Abstract
The echinocandin antifungal drugs inhibit synthesis of the major fungal cell wall polysaccharide β(1,3)-glucan. Echinocandins have good efficacy against Candida albicans but reduced activity against other Candida species, in particular Candida parapsilosis and Candida guilliermondii. Treatment of Candida albicans with a sub-MIC level of caspofungin has been reported to cause a compensatory increase in chitin content and to select for sporadic echinocandin-resistant FKS1 point mutants that also have elevated cell wall chitin. Here we show that elevated chitin in response to caspofungin is a common response in various Candida species.

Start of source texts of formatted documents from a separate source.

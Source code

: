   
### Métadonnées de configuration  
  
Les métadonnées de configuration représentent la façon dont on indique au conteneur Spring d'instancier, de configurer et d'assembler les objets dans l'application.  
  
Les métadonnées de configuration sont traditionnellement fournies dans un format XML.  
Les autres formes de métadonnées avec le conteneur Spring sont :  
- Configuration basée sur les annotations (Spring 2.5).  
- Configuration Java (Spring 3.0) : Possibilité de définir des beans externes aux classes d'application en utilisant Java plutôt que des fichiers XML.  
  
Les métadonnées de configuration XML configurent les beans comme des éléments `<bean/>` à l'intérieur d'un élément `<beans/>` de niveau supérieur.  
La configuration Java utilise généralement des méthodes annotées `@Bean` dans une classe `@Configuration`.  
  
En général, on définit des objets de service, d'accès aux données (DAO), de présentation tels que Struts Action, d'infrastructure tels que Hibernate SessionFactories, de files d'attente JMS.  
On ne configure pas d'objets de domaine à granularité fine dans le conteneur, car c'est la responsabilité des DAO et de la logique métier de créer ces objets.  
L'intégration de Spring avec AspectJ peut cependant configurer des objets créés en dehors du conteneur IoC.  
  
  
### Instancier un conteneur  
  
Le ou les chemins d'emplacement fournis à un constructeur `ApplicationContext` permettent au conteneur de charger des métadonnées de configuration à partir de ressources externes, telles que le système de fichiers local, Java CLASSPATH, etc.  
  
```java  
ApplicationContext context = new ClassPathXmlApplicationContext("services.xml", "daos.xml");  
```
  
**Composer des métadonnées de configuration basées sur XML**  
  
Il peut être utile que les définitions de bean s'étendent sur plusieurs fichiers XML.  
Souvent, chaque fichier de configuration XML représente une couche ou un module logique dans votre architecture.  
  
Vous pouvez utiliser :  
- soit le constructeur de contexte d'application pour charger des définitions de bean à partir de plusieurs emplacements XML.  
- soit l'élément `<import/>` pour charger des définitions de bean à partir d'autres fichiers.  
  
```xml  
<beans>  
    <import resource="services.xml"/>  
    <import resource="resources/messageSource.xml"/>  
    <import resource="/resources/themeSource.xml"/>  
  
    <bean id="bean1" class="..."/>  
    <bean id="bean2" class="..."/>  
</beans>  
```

Activation of chitin synthesis was observed in isolates of C. albicans, Candida tropicalis, C. parapsilosis, and C. guilliermondii and in some isolates of Candida krusei in response to caspofungin treatment. However, Candida glabrata isolates demonstrated no exposure-induced change in chitin content. Furthermore, isolates of C. albicans, C. krusei, C. parapsilosis, and C. guilliermondii which were stimulated to have higher chitin levels via activation of the calcineurin and protein kinase C (PKC) signaling pathways had reduced susceptibility to caspofungin. Isolates containing point mutations in the FKS1 gene generally had higher chitin levels and did not demonstrate a further compensatory increase in chitin content in response to caspofungin treatment. These results highlight the potential of increased chitin synthesis as a potential mechanism of tolerance to caspofungin for the major pathogenic Candida species.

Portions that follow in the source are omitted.